Accessories were inspired by astronauts' equipment such as goggles, helmets and flat boots. White and metallic colour ways were implemented to emphasise the futuristic collection. He utilised unconventional materials such as metal, plastic and PVC which was unusual for couture ateliers. The entire collection was celebrated with British Vogue announced that 1964 was "the year of Courrèges". The New York Times described him as "the brightest blaze of the year" to emphasise the change from the little black dress to the white dress. Designers such as Pierre Cardin and Paco Rabanne took influences towards "future" fashion looks. With new popularity, his designs trickled down to mass production companies that created affordable designs similar to Courrèges.

==Later life and death==
Courrèges suffered from Parkinson's disease for the last 30 years of his life. He died on 7 January 2016 aged 92, in Neuilly-sur-Seine outside Paris and was survived by his wife and their daughter.

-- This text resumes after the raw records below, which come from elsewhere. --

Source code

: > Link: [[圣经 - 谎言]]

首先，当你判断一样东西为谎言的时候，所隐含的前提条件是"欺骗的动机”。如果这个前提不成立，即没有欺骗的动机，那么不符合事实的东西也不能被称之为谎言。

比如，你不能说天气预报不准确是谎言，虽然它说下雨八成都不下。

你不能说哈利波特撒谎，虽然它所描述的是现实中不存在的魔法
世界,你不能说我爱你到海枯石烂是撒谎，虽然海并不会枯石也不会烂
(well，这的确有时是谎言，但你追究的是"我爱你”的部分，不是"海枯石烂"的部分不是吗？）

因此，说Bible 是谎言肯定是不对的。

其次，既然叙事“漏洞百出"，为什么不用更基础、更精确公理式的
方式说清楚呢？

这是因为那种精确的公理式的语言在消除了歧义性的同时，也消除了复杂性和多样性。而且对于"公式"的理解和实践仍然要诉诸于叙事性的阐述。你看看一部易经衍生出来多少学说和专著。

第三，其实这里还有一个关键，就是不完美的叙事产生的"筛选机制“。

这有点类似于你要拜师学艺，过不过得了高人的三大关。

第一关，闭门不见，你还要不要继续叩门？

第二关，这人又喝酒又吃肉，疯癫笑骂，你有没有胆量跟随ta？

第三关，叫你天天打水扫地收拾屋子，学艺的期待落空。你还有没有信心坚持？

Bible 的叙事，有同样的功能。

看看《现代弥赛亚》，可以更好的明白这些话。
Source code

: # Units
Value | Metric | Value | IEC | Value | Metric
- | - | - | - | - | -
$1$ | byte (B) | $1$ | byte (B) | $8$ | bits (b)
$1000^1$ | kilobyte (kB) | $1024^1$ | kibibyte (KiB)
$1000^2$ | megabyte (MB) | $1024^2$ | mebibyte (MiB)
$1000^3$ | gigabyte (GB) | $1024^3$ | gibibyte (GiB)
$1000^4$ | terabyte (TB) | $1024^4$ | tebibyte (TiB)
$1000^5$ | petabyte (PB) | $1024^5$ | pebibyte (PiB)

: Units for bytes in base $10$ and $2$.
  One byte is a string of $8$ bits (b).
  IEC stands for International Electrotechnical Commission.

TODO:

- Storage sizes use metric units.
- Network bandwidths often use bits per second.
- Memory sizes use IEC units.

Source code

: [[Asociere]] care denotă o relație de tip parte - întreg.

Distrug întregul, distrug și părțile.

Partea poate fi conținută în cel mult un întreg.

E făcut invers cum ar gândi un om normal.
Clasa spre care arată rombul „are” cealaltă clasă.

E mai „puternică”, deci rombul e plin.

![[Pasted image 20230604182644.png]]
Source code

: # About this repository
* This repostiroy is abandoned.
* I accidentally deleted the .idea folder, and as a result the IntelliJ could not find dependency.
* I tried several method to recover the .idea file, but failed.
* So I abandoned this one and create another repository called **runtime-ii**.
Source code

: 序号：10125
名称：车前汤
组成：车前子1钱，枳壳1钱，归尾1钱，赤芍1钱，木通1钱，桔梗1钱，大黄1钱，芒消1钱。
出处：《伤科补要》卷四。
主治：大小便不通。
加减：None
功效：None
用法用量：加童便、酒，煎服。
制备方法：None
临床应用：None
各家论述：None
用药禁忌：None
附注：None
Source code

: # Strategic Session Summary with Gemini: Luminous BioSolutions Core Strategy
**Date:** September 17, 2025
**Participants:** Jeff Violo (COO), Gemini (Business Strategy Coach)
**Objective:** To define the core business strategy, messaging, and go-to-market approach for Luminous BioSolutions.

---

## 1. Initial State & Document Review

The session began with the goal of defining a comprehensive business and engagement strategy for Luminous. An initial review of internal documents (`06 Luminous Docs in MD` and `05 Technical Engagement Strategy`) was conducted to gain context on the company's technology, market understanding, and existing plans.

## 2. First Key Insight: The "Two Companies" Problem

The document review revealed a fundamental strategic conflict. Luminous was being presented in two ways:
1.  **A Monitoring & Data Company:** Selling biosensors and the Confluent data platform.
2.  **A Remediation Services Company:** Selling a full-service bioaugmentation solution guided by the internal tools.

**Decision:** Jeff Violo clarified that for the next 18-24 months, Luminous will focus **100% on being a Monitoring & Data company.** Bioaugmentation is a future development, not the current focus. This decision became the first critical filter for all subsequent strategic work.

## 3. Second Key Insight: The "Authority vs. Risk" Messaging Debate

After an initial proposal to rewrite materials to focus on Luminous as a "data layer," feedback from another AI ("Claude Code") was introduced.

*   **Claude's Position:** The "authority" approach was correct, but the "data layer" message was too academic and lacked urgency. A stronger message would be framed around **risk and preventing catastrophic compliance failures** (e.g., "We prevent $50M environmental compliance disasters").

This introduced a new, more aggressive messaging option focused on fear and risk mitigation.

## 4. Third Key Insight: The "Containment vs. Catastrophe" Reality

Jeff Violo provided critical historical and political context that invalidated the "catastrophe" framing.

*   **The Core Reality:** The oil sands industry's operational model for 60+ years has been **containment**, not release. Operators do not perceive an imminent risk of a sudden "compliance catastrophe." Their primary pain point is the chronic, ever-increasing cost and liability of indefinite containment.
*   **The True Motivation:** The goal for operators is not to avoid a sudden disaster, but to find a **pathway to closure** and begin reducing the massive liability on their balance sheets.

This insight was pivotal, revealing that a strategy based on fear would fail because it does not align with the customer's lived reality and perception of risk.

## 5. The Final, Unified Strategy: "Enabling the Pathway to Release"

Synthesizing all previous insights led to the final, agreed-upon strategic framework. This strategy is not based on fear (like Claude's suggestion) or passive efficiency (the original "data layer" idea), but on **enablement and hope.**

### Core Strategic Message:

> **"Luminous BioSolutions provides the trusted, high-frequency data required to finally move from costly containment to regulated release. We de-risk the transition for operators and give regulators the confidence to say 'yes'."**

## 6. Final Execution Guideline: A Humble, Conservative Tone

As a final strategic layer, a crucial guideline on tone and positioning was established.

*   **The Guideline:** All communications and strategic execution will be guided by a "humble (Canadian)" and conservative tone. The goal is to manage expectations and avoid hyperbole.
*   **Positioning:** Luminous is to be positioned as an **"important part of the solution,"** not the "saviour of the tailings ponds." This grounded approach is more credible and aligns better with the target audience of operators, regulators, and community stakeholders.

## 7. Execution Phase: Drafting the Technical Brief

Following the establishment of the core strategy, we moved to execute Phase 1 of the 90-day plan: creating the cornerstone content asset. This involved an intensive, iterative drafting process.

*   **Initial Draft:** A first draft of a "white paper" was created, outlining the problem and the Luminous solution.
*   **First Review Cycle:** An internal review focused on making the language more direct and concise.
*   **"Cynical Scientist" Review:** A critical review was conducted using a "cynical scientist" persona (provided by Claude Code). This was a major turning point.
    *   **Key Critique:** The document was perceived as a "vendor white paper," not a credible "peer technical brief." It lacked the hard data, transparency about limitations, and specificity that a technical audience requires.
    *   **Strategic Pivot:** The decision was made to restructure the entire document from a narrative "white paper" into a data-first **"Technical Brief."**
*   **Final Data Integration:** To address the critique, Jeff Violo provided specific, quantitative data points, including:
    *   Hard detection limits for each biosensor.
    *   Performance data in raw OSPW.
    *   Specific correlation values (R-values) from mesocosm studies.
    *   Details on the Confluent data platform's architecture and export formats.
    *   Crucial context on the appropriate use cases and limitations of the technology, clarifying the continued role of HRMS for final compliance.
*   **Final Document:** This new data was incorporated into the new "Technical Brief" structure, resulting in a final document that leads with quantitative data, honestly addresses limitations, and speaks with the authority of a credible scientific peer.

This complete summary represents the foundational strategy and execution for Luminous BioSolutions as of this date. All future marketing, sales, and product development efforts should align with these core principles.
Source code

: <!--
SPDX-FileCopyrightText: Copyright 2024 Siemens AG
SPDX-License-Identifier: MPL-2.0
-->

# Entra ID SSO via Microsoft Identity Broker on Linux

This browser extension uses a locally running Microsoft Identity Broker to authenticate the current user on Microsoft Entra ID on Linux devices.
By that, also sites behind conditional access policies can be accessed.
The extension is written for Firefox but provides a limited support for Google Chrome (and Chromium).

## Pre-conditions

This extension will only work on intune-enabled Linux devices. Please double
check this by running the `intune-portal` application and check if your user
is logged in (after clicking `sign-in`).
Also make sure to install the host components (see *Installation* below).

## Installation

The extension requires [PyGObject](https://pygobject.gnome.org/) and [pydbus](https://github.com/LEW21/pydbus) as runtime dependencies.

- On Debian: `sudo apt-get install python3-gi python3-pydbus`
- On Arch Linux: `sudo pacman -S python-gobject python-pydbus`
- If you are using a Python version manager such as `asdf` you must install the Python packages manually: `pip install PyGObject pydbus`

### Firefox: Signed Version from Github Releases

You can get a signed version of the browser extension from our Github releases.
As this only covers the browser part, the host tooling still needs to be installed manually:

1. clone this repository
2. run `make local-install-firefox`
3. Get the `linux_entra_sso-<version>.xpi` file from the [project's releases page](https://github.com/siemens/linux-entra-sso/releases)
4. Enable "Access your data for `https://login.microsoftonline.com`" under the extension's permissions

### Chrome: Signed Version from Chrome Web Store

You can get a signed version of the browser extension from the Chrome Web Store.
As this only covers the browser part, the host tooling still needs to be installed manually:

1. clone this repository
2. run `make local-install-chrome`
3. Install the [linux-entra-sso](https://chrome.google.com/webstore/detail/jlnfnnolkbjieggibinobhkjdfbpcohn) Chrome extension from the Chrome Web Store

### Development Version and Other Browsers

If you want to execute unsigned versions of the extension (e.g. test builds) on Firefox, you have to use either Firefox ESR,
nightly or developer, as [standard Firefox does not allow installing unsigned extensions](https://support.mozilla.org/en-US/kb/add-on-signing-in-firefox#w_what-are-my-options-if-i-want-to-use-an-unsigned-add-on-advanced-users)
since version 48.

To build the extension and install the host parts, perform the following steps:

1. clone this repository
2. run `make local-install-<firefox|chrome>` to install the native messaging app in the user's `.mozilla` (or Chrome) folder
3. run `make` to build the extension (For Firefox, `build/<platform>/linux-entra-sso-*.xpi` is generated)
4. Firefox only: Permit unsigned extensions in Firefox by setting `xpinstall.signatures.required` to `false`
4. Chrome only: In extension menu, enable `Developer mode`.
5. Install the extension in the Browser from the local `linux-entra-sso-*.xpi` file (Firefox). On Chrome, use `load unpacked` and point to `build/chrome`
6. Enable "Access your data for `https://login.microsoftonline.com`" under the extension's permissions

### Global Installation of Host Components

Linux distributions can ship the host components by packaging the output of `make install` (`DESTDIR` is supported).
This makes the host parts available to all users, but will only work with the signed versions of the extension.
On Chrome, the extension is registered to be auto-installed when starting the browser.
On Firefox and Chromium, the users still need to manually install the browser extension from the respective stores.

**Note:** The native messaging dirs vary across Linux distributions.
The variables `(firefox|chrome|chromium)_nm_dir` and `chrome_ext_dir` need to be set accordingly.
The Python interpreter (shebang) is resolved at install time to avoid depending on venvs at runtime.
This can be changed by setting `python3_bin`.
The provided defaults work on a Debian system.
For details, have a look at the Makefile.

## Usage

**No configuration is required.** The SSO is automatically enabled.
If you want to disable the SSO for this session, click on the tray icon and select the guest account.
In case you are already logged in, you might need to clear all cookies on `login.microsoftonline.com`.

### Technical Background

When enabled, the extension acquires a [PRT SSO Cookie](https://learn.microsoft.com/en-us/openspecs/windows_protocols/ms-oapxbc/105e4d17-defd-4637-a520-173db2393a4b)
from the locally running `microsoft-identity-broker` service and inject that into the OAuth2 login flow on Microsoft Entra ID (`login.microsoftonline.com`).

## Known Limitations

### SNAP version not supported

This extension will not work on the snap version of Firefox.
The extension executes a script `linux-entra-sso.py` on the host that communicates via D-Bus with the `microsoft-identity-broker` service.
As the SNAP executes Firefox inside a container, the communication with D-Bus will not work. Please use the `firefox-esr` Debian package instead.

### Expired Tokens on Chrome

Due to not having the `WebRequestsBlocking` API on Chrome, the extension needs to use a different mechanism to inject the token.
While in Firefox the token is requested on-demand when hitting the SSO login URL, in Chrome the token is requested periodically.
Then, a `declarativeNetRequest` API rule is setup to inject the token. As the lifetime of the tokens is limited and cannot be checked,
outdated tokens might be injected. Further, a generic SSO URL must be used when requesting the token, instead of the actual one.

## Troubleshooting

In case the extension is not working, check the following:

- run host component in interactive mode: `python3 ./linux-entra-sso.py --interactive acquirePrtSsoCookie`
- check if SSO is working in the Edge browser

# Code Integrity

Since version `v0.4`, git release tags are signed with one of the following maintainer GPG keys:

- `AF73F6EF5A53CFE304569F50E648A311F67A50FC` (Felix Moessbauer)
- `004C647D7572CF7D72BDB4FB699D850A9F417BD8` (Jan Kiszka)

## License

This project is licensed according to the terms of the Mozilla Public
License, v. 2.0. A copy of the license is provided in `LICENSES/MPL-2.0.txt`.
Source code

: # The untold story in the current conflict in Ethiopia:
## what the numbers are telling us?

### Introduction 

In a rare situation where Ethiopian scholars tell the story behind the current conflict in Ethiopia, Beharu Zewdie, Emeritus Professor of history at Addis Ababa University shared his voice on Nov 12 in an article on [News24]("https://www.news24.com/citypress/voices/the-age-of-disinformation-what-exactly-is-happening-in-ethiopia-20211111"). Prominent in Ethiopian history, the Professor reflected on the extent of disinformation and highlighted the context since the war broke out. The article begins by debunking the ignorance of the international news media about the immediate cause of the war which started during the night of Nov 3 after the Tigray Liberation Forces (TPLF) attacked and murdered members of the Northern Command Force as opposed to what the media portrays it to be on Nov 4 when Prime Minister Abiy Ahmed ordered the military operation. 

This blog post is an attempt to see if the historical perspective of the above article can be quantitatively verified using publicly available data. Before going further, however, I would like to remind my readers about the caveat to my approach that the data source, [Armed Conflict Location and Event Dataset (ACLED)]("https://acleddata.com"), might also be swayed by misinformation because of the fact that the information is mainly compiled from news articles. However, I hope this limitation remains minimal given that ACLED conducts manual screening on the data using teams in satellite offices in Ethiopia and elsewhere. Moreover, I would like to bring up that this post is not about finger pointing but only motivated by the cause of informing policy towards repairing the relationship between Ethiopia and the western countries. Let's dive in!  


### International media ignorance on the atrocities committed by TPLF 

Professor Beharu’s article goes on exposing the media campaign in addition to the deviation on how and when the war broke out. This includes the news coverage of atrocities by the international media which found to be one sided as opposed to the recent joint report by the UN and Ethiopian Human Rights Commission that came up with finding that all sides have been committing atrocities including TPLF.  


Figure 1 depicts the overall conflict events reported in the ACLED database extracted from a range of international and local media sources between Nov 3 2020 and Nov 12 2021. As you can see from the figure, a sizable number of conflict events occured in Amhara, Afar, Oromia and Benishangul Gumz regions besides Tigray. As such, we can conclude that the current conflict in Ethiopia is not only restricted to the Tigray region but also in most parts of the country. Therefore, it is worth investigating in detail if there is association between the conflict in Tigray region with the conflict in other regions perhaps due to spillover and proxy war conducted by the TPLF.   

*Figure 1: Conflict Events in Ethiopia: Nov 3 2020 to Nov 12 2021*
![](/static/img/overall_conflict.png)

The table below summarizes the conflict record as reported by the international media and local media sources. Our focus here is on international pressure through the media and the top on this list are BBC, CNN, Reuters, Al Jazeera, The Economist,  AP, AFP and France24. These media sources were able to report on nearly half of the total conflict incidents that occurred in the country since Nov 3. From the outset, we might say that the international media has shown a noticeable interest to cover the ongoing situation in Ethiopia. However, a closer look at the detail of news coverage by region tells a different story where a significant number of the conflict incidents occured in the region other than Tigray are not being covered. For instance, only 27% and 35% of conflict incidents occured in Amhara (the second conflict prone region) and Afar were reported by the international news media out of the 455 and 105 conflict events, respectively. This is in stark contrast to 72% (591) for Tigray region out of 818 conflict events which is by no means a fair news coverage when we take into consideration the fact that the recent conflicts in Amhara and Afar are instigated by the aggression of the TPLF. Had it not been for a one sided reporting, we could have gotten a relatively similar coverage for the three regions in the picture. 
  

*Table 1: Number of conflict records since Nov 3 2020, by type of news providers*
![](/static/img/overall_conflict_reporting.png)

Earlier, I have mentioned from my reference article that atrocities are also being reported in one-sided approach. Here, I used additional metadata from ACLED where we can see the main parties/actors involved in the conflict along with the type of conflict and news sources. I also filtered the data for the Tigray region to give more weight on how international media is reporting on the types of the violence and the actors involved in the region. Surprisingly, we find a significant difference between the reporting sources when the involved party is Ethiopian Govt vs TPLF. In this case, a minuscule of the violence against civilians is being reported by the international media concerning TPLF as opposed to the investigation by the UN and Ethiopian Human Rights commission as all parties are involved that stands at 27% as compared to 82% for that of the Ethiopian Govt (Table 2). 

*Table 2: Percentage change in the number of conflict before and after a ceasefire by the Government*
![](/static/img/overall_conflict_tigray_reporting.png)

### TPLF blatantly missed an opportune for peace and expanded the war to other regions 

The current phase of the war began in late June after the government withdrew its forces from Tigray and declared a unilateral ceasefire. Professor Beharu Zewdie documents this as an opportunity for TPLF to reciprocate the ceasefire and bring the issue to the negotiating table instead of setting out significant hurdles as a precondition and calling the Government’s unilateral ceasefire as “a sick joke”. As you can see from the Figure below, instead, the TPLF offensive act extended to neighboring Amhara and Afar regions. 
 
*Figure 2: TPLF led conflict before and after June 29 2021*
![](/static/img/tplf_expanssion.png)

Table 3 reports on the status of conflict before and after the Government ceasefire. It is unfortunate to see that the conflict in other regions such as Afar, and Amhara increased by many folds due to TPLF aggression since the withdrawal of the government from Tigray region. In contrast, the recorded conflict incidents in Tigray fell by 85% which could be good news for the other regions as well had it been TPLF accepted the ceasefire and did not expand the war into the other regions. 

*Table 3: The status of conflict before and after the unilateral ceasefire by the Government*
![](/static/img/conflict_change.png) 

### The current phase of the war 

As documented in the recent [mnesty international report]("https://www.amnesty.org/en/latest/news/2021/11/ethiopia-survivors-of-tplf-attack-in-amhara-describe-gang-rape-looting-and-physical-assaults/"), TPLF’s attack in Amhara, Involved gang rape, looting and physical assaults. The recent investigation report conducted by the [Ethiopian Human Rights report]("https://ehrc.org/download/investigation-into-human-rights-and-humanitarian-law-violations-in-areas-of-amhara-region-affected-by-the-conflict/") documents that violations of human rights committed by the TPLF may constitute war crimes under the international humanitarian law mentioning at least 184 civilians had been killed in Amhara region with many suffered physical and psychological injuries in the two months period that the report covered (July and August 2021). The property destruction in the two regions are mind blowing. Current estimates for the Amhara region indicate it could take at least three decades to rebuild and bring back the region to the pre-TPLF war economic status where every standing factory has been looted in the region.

His death was published in notable media outlets and many designers went to celebrate his life online. President François Hollande went to Twitter to say, "A revolutionary designer, André Courrèges made his mark on haute couture using geometric shapes and new materials." Courrèges was a designer who looked to the future. He predicted the idea of healthy living and toned bodies through his book in 1982. Carla Sozzani, the owner of 10 Corso Como stated that, "It changed the concept of couture, marking the turn of fashion into a new era."